== Segment start ==

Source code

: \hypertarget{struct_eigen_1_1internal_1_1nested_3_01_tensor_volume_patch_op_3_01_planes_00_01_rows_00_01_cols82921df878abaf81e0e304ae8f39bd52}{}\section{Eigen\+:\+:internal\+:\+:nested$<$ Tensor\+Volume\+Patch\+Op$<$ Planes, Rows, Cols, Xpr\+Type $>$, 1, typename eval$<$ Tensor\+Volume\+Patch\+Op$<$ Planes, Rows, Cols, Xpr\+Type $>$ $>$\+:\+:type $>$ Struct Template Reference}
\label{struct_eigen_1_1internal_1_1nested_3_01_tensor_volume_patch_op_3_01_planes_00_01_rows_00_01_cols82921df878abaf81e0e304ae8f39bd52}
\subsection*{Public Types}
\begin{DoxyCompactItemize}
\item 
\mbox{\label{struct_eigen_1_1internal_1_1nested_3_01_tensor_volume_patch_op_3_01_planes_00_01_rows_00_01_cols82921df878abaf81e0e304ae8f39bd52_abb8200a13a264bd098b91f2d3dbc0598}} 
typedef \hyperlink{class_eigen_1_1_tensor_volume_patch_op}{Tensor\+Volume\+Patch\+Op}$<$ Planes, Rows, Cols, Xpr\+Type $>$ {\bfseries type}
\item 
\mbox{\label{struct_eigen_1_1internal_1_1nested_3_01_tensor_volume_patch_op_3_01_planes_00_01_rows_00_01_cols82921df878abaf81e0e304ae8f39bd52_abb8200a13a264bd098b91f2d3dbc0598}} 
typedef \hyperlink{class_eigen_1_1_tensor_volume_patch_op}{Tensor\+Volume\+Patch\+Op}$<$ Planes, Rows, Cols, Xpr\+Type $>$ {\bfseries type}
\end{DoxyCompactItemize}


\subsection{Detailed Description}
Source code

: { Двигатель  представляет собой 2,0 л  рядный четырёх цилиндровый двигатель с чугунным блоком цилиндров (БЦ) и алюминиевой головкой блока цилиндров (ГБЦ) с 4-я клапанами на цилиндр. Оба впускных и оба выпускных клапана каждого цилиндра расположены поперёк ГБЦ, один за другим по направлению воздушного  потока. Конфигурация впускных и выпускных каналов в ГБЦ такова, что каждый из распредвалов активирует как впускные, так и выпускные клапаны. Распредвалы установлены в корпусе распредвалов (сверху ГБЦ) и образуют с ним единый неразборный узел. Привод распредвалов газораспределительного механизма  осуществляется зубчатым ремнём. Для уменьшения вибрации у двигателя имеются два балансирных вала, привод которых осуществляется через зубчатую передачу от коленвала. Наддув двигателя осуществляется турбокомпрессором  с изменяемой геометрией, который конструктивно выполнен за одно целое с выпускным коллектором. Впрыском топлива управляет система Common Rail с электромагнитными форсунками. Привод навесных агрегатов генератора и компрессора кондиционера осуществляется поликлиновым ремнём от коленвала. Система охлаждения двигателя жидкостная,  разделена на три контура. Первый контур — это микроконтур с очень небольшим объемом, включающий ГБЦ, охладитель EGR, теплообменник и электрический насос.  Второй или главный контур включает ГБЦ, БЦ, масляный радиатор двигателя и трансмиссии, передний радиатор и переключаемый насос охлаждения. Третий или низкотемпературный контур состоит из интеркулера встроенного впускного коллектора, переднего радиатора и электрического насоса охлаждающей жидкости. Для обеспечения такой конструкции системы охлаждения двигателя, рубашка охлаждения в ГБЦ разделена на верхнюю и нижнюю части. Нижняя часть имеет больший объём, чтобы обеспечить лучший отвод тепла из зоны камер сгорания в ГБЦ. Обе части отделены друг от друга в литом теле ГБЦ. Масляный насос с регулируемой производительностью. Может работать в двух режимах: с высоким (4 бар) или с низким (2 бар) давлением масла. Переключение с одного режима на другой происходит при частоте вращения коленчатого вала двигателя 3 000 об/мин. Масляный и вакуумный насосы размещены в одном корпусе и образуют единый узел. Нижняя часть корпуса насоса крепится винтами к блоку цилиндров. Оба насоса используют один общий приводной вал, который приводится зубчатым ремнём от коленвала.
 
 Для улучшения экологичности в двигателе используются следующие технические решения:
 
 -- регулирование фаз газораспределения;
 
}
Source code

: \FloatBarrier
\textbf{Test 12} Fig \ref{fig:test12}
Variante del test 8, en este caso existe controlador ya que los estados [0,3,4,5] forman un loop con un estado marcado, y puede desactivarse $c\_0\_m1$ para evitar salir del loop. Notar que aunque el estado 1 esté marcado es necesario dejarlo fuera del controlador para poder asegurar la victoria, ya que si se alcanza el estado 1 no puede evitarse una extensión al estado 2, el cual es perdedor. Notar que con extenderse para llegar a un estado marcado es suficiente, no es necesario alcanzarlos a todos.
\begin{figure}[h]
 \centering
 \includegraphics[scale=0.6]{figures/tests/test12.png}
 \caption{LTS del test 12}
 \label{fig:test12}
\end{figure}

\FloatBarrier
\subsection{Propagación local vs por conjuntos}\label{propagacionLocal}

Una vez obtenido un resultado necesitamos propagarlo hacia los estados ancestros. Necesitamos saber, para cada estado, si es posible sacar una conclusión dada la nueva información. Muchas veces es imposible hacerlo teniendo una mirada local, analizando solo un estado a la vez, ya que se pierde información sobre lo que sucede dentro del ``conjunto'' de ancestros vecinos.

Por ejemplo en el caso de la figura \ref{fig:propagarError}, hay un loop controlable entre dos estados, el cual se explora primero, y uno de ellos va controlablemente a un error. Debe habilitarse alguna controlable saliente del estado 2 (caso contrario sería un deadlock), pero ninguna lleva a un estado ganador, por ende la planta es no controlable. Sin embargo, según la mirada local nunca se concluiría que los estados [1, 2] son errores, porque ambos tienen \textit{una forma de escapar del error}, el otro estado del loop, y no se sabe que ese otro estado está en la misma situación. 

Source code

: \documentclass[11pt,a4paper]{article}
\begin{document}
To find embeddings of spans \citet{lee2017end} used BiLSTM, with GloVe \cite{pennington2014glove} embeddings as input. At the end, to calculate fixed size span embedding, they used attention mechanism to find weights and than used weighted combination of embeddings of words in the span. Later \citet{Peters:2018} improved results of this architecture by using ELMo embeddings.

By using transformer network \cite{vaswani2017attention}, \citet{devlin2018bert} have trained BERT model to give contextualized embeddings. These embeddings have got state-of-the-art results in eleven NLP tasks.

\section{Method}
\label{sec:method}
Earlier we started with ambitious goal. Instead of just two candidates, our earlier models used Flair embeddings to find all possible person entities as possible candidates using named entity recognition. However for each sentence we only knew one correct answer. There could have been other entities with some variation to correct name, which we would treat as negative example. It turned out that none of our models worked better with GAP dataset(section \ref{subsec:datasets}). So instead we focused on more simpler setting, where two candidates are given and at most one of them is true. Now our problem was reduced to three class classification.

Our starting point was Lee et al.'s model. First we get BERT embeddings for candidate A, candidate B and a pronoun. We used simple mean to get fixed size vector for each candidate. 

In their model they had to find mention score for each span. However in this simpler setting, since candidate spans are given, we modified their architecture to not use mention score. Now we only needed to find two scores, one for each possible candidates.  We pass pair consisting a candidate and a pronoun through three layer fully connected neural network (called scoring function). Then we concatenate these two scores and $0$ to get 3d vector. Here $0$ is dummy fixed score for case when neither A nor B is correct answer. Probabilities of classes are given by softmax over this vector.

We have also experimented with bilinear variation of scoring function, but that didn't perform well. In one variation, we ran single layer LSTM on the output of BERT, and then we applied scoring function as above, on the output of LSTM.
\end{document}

== Segment end ==

▶ [What the exercise asks] Determine how many lines of the data contain "DoxyCompactItemize" and give nothing but that number.

▶ [Answer] 2